# Task prompt:
Output every record below exactly.

▼

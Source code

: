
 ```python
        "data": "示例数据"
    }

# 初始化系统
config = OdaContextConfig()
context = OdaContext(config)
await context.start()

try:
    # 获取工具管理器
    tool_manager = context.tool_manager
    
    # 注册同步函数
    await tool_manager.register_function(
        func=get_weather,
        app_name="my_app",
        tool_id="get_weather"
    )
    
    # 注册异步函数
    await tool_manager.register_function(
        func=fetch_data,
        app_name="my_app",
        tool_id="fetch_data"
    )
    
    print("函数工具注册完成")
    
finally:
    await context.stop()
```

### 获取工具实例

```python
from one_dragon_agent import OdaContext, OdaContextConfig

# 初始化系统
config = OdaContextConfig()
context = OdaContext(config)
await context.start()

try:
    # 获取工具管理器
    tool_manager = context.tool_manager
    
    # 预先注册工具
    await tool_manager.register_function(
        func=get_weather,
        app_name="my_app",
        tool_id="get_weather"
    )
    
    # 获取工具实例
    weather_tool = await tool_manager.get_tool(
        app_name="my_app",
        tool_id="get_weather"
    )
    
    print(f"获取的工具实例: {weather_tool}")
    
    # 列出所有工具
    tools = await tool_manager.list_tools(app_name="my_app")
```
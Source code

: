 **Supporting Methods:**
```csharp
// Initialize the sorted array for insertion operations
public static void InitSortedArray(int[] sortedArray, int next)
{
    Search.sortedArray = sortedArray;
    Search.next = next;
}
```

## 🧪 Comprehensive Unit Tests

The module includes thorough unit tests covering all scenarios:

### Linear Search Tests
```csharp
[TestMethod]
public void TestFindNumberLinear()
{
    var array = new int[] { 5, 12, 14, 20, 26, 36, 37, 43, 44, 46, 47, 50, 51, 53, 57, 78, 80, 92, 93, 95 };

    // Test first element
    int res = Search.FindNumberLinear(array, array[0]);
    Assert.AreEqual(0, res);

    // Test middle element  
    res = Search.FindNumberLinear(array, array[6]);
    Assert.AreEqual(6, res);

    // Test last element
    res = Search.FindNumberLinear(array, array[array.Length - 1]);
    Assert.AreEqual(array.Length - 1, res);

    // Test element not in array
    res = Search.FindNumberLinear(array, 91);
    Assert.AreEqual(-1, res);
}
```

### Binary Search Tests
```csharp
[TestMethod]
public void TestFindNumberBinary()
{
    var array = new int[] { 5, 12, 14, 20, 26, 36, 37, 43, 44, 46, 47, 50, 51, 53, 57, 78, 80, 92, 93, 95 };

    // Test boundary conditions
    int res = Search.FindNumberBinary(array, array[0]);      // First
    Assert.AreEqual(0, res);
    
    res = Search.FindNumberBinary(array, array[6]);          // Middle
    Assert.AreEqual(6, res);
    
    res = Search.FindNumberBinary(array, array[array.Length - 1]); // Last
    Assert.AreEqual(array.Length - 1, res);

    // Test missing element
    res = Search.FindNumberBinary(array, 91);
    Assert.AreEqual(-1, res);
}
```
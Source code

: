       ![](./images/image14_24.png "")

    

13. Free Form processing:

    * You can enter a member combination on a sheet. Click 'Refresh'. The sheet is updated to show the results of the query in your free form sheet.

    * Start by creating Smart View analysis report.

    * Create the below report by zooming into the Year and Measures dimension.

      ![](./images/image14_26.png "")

▲

# Answer:
Source code

:
 ```python
        "data": "示例数据"
    }

# 初始化系统
config = OdaContextConfig()
context = OdaContext(config)
await context.start()

try:
    # 获取工具管理器
    tool_manager = context.tool_manager
    
    # 注册同步函数
    await tool_manager.register_function(
        func=get_weather,
        app_name="my_app",
        tool_id="get_weather"
    )
    
    # 注册异步函数
    await tool_manager.register_function(
        func=fetch_data,
        app_name="my_app",
        tool_id="fetch_data"
    )
    
    print("函数工具注册完成")
    
finally:
    await context.stop()
```

### 获取工具实例

```python
from one_dragon_agent import OdaContext, OdaContextConfig

# 初始化系统
config = OdaContextConfig()
context = OdaContext(config)
await context.start()

try:
    # 获取工具管理器
    tool_manager = context.tool_manager
    
    # 预先注册工具
    await tool_manager.register_function(
        func=get_weather,
        app_name="my_app",
        tool_id="get_weather"
    )
    
    # 获取工具实例
    weather_tool = await tool_manager.get_tool(
        app_name="my_app",
        tool_id="get_weather"
    )
    
    print(f"获取的工具实例: {weather_tool}")
    
    # 列出所有工具
    tools = await tool_manager.list_tools(app_name="my_app")
```
Source code

: **Supporting Methods:**
```csharp
// Initialize the sorted array for insertion operations
public static void InitSortedArray(int[] sortedArray, int next)
{
    Search.sortedArray = sortedArray;
    Search.next = next;
}
```

## 🧪 Comprehensive Unit Tests

The module includes thorough unit tests covering all scenarios:

### Linear Search Tests
```csharp
[TestMethod]
public void TestFindNumberLinear()
{
    var array = new int[] { 5, 12, 14, 20, 26, 36, 37, 43, 44, 46, 47, 50, 51, 53, 57, 78, 80, 92, 93, 95 };

    // Test first element
    int res = Search.FindNumberLinear(array, array[0]);
    Assert.AreEqual(0, res);

    // Test middle element  
    res = Search.FindNumberLinear(array, array[6]);
    Assert.AreEqual(6, res);

    // Test last element
    res = Search.FindNumberLinear(array, array[array.Length - 1]);
    Assert.AreEqual(array.Length - 1, res);

    // Test element not in array
    res = Search.FindNumberLinear(array, 91);
    Assert.AreEqual(-1, res);
}
```

### Binary Search Tests
```csharp
[TestMethod]
public void TestFindNumberBinary()
{
    var array = new int[] { 5, 12, 14, 20, 26, 36, 37, 43, 44, 46, 47, 50, 51, 53, 57, 78, 80, 92, 93, 95 };

    // Test boundary conditions
    int res = Search.FindNumberBinary(array, array[0]);      // First
    Assert.AreEqual(0, res);
    
    res = Search.FindNumberBinary(array, array[6]);          // Middle
    Assert.AreEqual(6, res);
    
    res = Search.FindNumberBinary(array, array[array.Length - 1]); // Last
    Assert.AreEqual(array.Length - 1, res);

    // Test missing element
    res = Search.FindNumberBinary(array, 91);
    Assert.AreEqual(-1, res);
}
```
Source code

:       ![](./images/image14_24.png "")

    

13. Free Form processing:

    * You can enter a member combination on a sheet. Click 'Refresh'. The sheet is updated to show the results of the query in your free form sheet.

    * Start by creating Smart View analysis report.

    * Create the below report by zooming into the Year and Measures dimension.

      ![](./images/image14_26.png "")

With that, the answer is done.